Asked why the group chose to work with Google Cloud, Le Moal cited the possibility of codeveloping algorithms and components of artificial intelligence and machine learning directly with the company’s labs in Mountain View, Calif.
The partnership includes a training and education program centered on data, for executives working on issues like merchandising, client relations and omnichannel services, for example, according to the executive.
“We want to help our managers understand data, the use of artificial intelligence and machine learning more quickly,” he said. Such programs will be available virtually, as well as physically, perhaps at Station F.
The number of employees working on issues related to the digital realm at LVMH has grown significantly in five years — with a notable acceleration over the past two — noted the executive.
Asked to highlight some key areas where the partnership could make a difference, Le Moal cited increased personalization when it comes to offering the right product or look; merchandising with an eye to drawing up the right product assortments for a store; improving the accuracy of sales forecasts, and managing production.
“Our production system is very sophisticated and complicated, we use high-quality materials so the more accurate we are with sales forecasts, the better we will be able to adapt the materials we need,” he added, drawing a link to improving the environmental impact of the process.
The same goes for distribution, he noted.
“We are increasingly vigilant when it comes to the environment, we are increasingly vigilant when it comes to supply chains, transport — of course, we will use data to be as pertinent as possible — why send merchandise to a region where it won’t sell?”
“The power of data to help us adjust our commercial potential and distribution potential to make sure we have the right product in the right store and minimize returns and transfers — we think this can have a direct impact, and it’s starting to have a direct impact on some of our brands,” the executive explained.
Asked about sharing data between the brands, each label is in charge of its client data, the only sharing between houses would be anonymous data, like what kind of client likes a certain type of product, for example — no names or addresses, the executive stressed.
“We don’t want a client of Louis Vuitton, from one day to the next, to become a client of Dior Couture — the brands remain in a silo,” he said.

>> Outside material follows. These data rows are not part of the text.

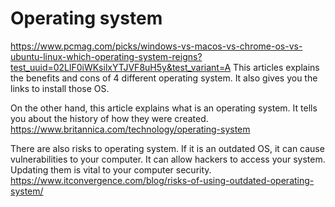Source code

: # Operating system

https://www.pcmag.com/picks/windows-vs-macos-vs-chrome-os-vs-ubuntu-linux-which-operating-system-reigns?test_uuid=02LlF0iWKsilxYTJVF8uH5y&test_variant=A
This articles explains the benefits and cons of 4 different operating system. 
It also gives you the links to install those OS.

On the other hand, this article explains what is an operating system.
It tells you about the history of how they were created.
https://www.britannica.com/technology/operating-system

There are also risks to operating system. If it is an outdated OS,
it can cause vulnerabilities to your computer. It can allow hackers
to access your system. Updating them is vital to your computer security.
https://www.itconvergence.com/blog/risks-of-using-outdated-operating-system/ 
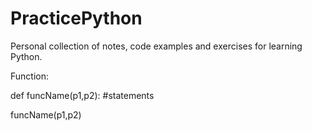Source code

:# PracticePython
Personal collection of notes, code examples and exercises for learning Python.

Function:

  def funcName(p1,p2):
    #statements

  funcName(p1,p2)
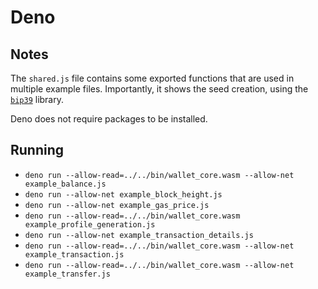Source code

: # Deno

## Notes

The `shared.js` file contains some exported functions that are used in multiple example files. Importantly, it shows the seed creation, using the [`bip39`](https://www.npmjs.com/package/bip39) library.

Deno does not require packages to be installed.

## Running

- `deno run --allow-read=../../bin/wallet_core.wasm --allow-net example_balance.js`
- `deno run --allow-net example_block_height.js`
- `deno run --allow-net example_gas_price.js`
- `deno run --allow-read=../../bin/wallet_core.wasm example_profile_generation.js`
- `deno run --allow-net example_transaction_details.js`
- `deno run --allow-read=../../bin/wallet_core.wasm --allow-net example_transaction.js`
- `deno run --allow-read=../../bin/wallet_core.wasm --allow-net example_transfer.js`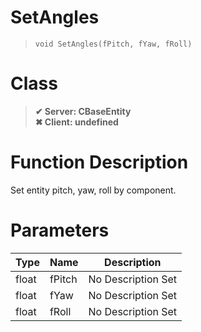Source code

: # SetAngles
> `void SetAngles(fPitch, fYaw, fRoll)`
# Class
> __✔ Server: CBaseEntity__  
> __✖ Client: undefined__  
# Function Description
Set entity pitch, yaw, roll by component.
# Parameters
Type|Name|Description
--|--|--
float|fPitch|No Description Set
float|fYaw|No Description Set
float|fRoll|No Description Set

When it comes to the design process, marketing and design teams have access to data as “complementary information,” he said, like what worked well and what didn’t, why something worked well and what kind of client purchased a certain type of product.
“Design first, data after,” he said.
Le Moal cited sectors like high-end banking, tourism, and hotels as well as the car sector and tech companies as places outside the industry to look for best practices.